**What you should do:** What lines of the data below hold the string "Create"? Copy each one.
╭──
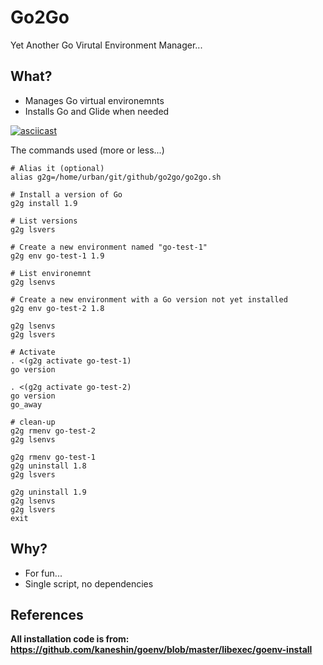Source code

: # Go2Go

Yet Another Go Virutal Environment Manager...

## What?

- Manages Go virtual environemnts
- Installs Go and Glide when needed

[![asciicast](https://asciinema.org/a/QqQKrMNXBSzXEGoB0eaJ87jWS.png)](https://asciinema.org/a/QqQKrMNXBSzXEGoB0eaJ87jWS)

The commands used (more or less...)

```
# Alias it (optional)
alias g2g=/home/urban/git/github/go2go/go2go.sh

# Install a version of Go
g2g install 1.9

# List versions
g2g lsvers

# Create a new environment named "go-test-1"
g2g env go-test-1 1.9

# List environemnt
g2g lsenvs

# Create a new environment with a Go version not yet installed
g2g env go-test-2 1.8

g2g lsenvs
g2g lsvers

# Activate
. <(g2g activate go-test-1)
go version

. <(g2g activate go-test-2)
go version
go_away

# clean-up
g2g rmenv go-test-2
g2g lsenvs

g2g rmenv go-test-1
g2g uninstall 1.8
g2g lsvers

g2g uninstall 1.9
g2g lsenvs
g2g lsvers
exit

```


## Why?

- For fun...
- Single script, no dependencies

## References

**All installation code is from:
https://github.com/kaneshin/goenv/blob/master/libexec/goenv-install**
╰──
**Response below:**
# Create a new environment named "go-test-1"
# Create a new environment with a Go version not yet installed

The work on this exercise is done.